Firavun, mucizenin büyüklüğünü ve güçlülüğünü hissetmiş, hemen karşısına geçip direnmeye, onu etkisiz hale getirmeye çalışmıştı. Bu arada kendi durumunun kritikliğini ve milletin kendi etrafından dağılmasına az kaldığını da kestiriyordu. Hz. Musa'dan ve taraftarlarından korktuklarını ileri sürerek bu sarsıcı mucizenin etkisinden kurtulmalarını sağlamaya çalışıyordu.

34- Bunun üzerine Firavun, çevresindeki seçkin yakınlarına dedi ki, "bu adam bilgili bir büyücüdür"


35- Sizi büyücülüğü ile yurdunuzdan çıkarmak istiyor. Peki ne buyuruyorsunuz?"

Firavunun bu sözlerinden anlaşılıyor ki, o, buna büyü adını verse de mucizenin büyüklüğünü kabul ediyordu. Çünkü o, bu mucizenin sahibini "bilgin" bir büyücü olarak niteliyordu. Yine anlaşılıyor ki, o milletin bu mucizeden etkilenmesinden endişe ediyor ve bu nedenle onları kışkırtıyordu. "Sizi büyücülüğü ile yurdunuzdan çıkarmak istiyor" Ayrıca burada Firavunun kendisini onlara ilah olarak takdim ettiği millete karşı ne kadar güçsüz, iradesiz, hale gelip yıkıldığı, zillete düştüğü açığa çıkmaktadır. Şimdi milletin emrini beklemekte ve onlara danışmaktâdır: "Ne buyuruyorsunuz?". Firavun kendisine uyanların buyurmalarını beklediği sırada, onlar kendisine secde ediyorlardı!
Bu ayaklarının altındaki yerin sarsıldığını hisseden azgın iktidar sahiplerinin değişmez karakteridir. O zamana kadar zorbalıkla işleri yönetirken kritik durumlarda yumuşarlar. Çizmeleri ile ezip geçtikleri uluslara sığınırlar. Daha önce kendi arzularını dikta ile kabul ettirirken, böyle durumlarda göstermelik olarak halka danışırlar. Tehlikeli bölgeyi geçinceye kadar böyle davranırlar. İşlerini düzeltince bir de bakarsın ki, onlar aynı zorbalar, diktatörler ve aynı zalimlerdir!

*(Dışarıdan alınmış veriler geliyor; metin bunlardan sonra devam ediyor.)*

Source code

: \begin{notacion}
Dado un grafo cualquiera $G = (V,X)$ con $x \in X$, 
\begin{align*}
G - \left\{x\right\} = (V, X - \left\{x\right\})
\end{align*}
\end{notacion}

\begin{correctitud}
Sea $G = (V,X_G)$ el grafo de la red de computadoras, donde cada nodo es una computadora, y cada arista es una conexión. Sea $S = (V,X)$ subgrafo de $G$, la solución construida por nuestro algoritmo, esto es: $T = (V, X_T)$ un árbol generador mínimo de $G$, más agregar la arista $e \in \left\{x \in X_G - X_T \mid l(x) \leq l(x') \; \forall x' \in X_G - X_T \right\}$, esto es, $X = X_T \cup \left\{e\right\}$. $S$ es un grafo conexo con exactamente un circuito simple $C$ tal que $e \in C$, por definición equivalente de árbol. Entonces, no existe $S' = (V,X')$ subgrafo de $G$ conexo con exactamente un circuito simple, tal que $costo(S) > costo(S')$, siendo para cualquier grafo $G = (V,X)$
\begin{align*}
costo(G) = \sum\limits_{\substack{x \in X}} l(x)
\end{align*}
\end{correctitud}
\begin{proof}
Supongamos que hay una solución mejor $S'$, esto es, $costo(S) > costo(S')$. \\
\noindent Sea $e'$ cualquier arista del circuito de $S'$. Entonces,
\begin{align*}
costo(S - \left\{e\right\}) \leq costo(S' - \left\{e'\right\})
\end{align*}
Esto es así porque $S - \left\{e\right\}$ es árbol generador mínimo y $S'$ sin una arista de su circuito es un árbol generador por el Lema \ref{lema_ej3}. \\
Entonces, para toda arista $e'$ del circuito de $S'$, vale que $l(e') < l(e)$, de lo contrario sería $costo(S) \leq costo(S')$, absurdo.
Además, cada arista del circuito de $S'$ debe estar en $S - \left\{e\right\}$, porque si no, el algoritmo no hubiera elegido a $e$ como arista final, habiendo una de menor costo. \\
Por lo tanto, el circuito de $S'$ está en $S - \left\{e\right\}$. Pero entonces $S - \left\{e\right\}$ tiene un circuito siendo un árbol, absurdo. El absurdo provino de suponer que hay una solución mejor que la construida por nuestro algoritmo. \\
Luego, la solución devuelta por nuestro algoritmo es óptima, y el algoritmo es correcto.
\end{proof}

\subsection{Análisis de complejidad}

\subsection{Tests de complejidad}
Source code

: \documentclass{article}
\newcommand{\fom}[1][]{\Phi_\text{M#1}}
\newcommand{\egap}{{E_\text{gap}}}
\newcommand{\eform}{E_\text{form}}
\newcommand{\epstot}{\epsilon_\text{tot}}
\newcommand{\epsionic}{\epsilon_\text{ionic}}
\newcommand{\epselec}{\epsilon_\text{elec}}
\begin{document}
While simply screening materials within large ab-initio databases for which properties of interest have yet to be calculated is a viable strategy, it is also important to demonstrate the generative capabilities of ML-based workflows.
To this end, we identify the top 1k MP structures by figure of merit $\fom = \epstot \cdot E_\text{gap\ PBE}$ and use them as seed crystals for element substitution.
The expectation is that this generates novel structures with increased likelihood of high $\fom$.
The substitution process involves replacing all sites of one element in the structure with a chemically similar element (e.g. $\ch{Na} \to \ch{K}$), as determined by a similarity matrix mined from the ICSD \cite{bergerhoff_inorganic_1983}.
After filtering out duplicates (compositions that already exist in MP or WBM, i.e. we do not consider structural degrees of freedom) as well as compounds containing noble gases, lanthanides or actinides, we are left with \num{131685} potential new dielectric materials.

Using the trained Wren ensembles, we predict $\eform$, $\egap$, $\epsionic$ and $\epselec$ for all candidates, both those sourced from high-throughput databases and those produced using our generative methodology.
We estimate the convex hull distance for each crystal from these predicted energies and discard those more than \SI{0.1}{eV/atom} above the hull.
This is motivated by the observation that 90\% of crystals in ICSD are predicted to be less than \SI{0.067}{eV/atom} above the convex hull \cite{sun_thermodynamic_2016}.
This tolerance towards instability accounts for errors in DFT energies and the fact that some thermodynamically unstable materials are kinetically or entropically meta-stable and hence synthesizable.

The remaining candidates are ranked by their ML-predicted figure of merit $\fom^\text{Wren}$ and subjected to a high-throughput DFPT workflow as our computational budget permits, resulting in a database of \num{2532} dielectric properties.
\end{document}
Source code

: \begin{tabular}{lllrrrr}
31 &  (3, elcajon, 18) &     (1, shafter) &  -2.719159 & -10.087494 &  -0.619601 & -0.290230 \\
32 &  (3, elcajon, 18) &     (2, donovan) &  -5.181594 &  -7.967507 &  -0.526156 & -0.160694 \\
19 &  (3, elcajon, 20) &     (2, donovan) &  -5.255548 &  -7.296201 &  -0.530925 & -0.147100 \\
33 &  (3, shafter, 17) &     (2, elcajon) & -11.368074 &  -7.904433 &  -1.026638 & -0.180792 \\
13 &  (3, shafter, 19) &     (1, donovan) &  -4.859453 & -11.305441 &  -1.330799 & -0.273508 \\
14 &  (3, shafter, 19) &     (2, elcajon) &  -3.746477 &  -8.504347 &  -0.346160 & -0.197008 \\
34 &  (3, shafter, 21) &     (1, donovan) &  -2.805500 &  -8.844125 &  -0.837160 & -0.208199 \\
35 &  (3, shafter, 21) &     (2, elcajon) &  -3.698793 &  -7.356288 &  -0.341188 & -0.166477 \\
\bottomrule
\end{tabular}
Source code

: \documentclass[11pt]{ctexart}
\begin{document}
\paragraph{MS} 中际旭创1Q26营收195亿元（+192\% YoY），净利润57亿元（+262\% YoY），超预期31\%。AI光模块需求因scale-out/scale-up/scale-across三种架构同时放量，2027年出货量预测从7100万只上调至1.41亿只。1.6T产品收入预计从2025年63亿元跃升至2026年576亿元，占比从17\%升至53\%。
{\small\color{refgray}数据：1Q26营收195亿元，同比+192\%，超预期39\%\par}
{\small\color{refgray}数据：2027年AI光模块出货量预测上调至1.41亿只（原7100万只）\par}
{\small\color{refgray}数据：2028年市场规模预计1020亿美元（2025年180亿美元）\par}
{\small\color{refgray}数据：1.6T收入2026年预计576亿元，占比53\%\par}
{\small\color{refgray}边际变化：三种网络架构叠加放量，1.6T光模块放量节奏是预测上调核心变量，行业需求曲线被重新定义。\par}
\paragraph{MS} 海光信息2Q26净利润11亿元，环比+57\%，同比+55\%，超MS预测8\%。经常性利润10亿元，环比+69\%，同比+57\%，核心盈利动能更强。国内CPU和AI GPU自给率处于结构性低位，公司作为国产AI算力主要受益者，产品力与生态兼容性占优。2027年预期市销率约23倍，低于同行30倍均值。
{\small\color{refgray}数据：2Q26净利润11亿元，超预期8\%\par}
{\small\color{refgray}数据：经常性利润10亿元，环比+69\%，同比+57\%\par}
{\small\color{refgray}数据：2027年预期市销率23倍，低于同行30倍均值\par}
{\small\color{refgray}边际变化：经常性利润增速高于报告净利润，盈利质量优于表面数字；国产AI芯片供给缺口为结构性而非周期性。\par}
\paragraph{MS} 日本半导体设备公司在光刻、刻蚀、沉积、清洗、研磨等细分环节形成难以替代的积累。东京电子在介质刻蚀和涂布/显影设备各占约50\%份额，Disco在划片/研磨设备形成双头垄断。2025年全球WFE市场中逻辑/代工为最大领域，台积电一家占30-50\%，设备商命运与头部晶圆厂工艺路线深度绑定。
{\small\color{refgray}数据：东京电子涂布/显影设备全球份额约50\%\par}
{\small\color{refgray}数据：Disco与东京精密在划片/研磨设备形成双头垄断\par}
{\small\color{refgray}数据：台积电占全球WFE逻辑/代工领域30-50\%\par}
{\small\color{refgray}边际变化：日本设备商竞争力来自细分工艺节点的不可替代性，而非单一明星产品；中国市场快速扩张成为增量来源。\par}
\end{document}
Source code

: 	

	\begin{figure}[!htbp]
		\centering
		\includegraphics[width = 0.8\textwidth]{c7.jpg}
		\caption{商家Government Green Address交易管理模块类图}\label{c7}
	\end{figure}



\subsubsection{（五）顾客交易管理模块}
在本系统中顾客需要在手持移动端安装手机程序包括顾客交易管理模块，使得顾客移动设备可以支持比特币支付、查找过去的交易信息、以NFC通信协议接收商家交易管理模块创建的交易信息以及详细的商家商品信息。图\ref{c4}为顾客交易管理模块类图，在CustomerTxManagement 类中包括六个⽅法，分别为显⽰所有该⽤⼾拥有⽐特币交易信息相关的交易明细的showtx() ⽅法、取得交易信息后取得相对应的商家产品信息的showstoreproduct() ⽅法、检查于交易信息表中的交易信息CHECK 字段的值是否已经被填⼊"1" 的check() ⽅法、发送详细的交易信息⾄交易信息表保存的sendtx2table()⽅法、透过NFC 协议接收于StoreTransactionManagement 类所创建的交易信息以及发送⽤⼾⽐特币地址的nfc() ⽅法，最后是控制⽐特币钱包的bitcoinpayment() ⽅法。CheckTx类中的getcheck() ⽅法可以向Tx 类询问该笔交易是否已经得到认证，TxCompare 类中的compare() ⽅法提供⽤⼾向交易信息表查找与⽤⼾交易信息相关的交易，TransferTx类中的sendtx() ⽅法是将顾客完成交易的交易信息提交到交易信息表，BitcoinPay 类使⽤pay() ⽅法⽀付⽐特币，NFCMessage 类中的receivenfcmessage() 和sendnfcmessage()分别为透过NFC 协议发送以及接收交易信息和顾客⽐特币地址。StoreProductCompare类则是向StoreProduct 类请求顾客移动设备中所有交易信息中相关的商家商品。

Firavun'un oyununa gelen, hiçbir sağlıklı temele dayanmayan, iktidarlarında da ona ortak olan, kendilerini Firavun'un taraftarı ve yakınları haline getirip nüfuz ve otorite sahibi kılan mevcut statükonun değişmeden devam etmesinde kendilerinin büyük yararı bulunan kodamanlar Firavuna yol göstermişlerdir. Bunlar halk kitlelerinin Hz. Musa'nın iki mucizesini görüp onun sözüne kulak verdikleri taktirde Hz. Musa ve İsrailoğullarının kendi toprakları üzerinde bile kendilerine galip geleceğinden endişe etmişlerdir.. İmkanları birleştirip hazırlık yapıldıktan sonra Hz. Musa'nın büyüsüne aynen onunkisi gibi bir büyü ile karşılık verilmesini önermişlerdir.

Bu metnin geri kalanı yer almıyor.